Press Release

Media Contact: 
Alex Weintz (202) 225-2132
 

Fallin Says Energy Tour Makes Drilling Need Clear

July 21, 2008
Washington, DC -- Congresswoman Mary Fallin (OK-05) said today that a Sunday spent visiting oil production facilities in Alaska and flying over the bleak north shore of the Arctic National Wildlife Refuge made it even more clear to her that America must develop its vast oil reserves there or continue to face rising energy prices and a looming crisis.

            “The myths that have been peddled about ANWR are just that – myths,” Fallin said, after completing her trip with a ten-member Congressional delegation that visited key energy production sites over the weekend.  

            “The ten-plus billion barrels of oil lying under the ANWR coastal plain are just waiting to be developed and pumped south into our gas tanks,” Fallin said. “It is irresponsible for liberals in Congress to continue their blind opposition to safe drilling there.”

            Fallin said the area slated for drilling in ANWR is tiny and lies in the flat coastal plain, not in mountains or other scenic regions.
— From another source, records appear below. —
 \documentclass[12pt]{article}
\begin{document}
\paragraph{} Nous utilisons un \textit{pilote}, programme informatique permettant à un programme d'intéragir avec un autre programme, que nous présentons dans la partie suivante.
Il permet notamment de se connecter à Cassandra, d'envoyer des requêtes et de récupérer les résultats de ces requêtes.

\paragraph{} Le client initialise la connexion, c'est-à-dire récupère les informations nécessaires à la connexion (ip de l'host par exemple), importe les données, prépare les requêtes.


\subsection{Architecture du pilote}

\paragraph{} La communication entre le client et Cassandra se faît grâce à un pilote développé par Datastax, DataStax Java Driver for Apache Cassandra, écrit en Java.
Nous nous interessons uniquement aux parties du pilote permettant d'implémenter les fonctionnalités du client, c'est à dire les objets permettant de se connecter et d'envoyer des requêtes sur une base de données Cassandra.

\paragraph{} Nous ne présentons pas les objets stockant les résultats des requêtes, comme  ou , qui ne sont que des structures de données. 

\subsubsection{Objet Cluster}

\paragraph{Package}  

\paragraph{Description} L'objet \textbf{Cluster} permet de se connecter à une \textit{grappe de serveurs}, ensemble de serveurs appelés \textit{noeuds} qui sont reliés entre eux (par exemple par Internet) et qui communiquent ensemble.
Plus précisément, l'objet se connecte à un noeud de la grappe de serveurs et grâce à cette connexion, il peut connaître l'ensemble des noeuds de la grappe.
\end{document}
The Congressional delegation also visited the existing Prudhoe Bay oilfields 80 miles west of ANWR, where wildlife is thriving. 

            “The caribou herd there has increased significantly,” she said. “It’s simply nonsense to suggest that safe and responsible drilling threatens wildlife.”

            Fallin said the Congressional delegation was also told that the existing Trans-Alaska Pipeline can easily be adapted to carry ANWR production if drilling is approved there. Without that new production, federal officials told them, the pipeline will eventually become uneconomical and unusable. 

            The delegation also visited the Department of Energy’s Denver laboratory where research is underway to develop alternative forms of energy, including hybrid electric and hydrogen fuel cell vehicles.

            “Those are promising technologies, but they are still years away from widespread use,” she said. “I continue to support an ‘all of the above’ policy – conserve, develop new alternative energy sources and drill where the oil is.” 

            Fallin has been a leader in Congressional efforts to open known reserves in ANWR, offshore and in the oil shale deposits of the Rocky Mountain west to exploration.

            “Gasoline prices continue to hurt families and businesses, and winter is expected to add to the energy crisis as prices rise for natural gas and home heating oil,” Fallin said. “When are we going to act to bring relief to the American people?”